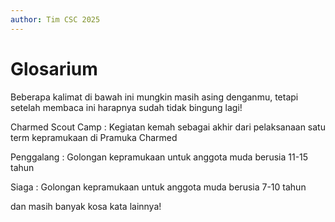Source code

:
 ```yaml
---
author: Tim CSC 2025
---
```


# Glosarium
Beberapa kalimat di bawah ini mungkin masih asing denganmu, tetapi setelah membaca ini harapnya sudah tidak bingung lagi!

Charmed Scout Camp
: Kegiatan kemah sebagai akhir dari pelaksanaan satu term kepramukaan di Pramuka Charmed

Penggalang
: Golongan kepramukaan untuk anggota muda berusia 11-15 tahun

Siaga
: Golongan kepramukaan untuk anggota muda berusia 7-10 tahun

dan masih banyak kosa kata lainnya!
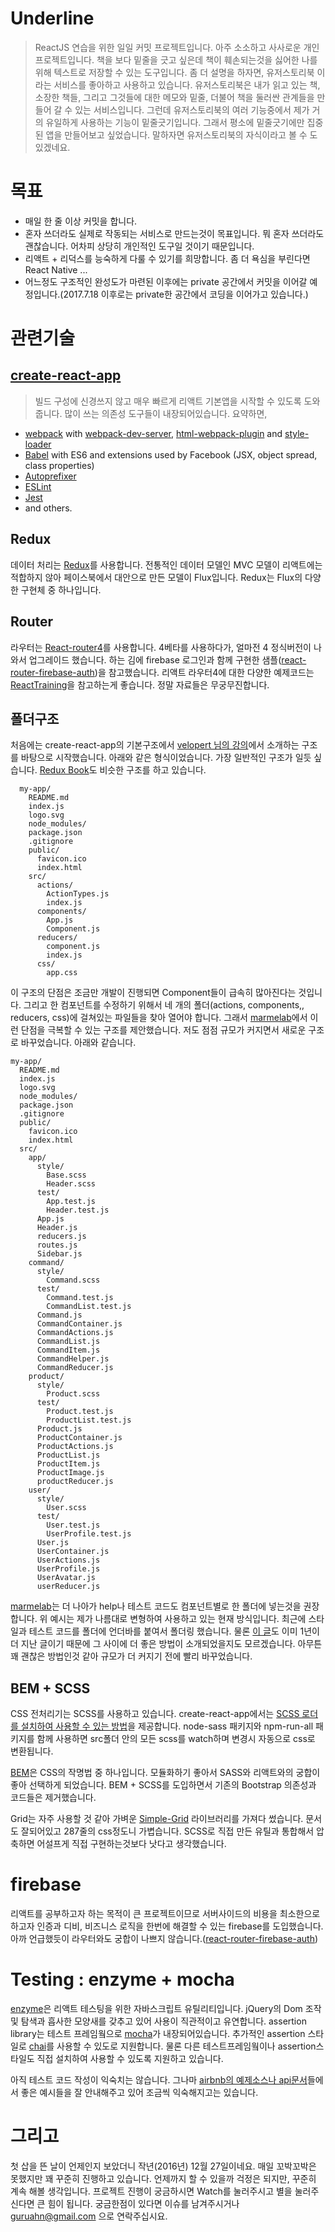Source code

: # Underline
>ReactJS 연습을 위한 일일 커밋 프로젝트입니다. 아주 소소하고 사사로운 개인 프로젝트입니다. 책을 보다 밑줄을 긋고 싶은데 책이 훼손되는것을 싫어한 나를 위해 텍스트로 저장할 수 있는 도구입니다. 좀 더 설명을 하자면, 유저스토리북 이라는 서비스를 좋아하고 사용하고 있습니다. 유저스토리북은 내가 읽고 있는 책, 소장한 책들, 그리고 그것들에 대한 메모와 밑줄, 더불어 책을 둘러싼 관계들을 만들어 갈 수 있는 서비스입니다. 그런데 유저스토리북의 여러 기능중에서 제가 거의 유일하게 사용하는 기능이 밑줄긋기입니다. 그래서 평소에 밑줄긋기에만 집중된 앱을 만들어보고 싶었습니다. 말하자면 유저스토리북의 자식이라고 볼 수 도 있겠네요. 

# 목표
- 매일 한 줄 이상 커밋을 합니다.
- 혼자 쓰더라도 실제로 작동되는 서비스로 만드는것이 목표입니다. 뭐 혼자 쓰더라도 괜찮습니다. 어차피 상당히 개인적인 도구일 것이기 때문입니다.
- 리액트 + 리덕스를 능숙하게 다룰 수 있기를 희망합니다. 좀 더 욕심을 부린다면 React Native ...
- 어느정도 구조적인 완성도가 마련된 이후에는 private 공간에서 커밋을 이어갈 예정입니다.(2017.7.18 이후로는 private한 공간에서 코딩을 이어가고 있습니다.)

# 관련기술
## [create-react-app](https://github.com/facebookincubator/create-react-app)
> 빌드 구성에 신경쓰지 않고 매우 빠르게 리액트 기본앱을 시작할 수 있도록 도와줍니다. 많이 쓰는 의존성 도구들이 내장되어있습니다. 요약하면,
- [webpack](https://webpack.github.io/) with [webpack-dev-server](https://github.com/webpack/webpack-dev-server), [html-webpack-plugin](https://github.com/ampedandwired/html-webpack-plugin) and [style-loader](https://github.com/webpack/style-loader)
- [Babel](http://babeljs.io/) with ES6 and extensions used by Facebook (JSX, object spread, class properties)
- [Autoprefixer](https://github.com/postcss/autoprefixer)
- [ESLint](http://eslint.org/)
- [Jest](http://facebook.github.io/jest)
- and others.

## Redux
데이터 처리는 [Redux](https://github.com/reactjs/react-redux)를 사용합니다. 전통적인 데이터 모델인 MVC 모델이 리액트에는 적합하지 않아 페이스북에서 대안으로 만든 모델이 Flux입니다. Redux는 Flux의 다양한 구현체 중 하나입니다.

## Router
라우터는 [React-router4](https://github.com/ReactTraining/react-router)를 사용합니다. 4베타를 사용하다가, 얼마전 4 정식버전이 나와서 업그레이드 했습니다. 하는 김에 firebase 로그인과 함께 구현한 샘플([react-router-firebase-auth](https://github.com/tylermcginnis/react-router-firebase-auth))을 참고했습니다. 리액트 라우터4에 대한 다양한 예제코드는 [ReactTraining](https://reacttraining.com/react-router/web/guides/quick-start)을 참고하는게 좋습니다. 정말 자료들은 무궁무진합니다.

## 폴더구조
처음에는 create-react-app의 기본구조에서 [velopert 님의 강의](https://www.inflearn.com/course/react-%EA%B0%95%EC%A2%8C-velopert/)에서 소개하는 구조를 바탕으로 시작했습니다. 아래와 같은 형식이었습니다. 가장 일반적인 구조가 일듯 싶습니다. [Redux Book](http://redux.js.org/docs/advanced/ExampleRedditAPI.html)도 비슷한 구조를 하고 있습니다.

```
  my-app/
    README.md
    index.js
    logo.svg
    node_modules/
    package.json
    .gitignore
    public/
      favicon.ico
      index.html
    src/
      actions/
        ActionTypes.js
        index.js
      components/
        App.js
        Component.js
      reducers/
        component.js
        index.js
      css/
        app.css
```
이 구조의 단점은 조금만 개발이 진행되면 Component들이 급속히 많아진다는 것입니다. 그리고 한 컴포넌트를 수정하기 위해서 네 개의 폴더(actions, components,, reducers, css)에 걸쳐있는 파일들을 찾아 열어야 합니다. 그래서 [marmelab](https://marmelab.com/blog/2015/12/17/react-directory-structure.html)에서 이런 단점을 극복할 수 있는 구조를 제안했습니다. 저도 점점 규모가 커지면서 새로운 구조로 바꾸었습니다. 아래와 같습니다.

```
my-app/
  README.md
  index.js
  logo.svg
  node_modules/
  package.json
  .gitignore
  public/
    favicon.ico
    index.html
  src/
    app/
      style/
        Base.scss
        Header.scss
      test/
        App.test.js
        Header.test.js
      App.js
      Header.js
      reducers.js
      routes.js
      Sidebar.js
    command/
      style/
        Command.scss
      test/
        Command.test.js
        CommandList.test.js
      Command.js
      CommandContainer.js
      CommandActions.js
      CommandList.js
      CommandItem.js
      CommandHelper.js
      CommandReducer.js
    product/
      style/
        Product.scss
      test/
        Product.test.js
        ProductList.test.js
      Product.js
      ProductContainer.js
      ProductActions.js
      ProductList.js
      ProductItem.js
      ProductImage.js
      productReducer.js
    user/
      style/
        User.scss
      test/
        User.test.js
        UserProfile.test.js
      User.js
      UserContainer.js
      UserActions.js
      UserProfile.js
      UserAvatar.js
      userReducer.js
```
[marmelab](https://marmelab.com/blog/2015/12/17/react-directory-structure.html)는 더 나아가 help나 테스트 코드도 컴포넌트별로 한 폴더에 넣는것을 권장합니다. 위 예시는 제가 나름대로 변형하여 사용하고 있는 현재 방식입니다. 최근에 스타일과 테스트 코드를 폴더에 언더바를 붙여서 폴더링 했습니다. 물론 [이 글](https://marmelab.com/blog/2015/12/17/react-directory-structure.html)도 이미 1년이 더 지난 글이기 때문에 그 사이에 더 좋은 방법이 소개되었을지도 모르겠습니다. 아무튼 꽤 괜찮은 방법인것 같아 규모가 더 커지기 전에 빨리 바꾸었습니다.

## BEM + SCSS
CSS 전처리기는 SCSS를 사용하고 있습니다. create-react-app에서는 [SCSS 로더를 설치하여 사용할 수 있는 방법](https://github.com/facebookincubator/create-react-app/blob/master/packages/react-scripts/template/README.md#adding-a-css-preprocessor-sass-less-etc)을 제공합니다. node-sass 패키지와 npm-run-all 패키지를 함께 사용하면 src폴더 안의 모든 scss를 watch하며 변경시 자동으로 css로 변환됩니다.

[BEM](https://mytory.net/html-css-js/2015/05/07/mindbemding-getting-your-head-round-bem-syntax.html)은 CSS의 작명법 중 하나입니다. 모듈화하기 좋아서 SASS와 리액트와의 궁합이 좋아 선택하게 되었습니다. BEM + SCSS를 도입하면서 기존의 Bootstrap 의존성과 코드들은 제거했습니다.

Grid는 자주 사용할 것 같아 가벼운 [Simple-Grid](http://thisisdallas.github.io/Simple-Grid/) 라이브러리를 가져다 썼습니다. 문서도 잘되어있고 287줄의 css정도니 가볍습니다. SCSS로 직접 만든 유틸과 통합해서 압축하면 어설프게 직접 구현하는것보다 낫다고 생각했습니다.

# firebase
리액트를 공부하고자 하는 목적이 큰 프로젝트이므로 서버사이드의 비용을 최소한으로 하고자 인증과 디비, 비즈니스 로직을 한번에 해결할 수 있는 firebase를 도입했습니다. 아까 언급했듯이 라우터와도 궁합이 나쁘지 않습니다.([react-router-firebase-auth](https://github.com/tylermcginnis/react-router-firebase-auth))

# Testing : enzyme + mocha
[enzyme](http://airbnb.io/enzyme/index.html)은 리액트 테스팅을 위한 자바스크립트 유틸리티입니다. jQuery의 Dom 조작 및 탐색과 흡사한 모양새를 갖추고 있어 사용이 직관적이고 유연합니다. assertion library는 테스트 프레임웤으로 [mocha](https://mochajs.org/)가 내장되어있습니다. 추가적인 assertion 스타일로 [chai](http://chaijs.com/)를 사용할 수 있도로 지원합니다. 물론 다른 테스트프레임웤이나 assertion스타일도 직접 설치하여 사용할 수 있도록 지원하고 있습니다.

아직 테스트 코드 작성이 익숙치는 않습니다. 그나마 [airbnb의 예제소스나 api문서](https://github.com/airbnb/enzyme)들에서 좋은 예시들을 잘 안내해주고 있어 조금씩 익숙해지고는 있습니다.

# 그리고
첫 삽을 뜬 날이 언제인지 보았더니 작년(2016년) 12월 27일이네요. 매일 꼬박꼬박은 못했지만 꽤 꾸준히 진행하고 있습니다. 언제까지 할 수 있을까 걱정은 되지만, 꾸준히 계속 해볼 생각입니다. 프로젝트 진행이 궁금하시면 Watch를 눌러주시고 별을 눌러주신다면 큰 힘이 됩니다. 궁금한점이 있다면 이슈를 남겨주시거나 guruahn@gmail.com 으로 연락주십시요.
--------
## Required action
All lines in the listing above with the string "anggota" should be returned.

## Task answer
: Golongan kepramukaan untuk anggota muda berusia 11-15 tahun
: Golongan kepramukaan untuk anggota muda berusia 7-10 tahun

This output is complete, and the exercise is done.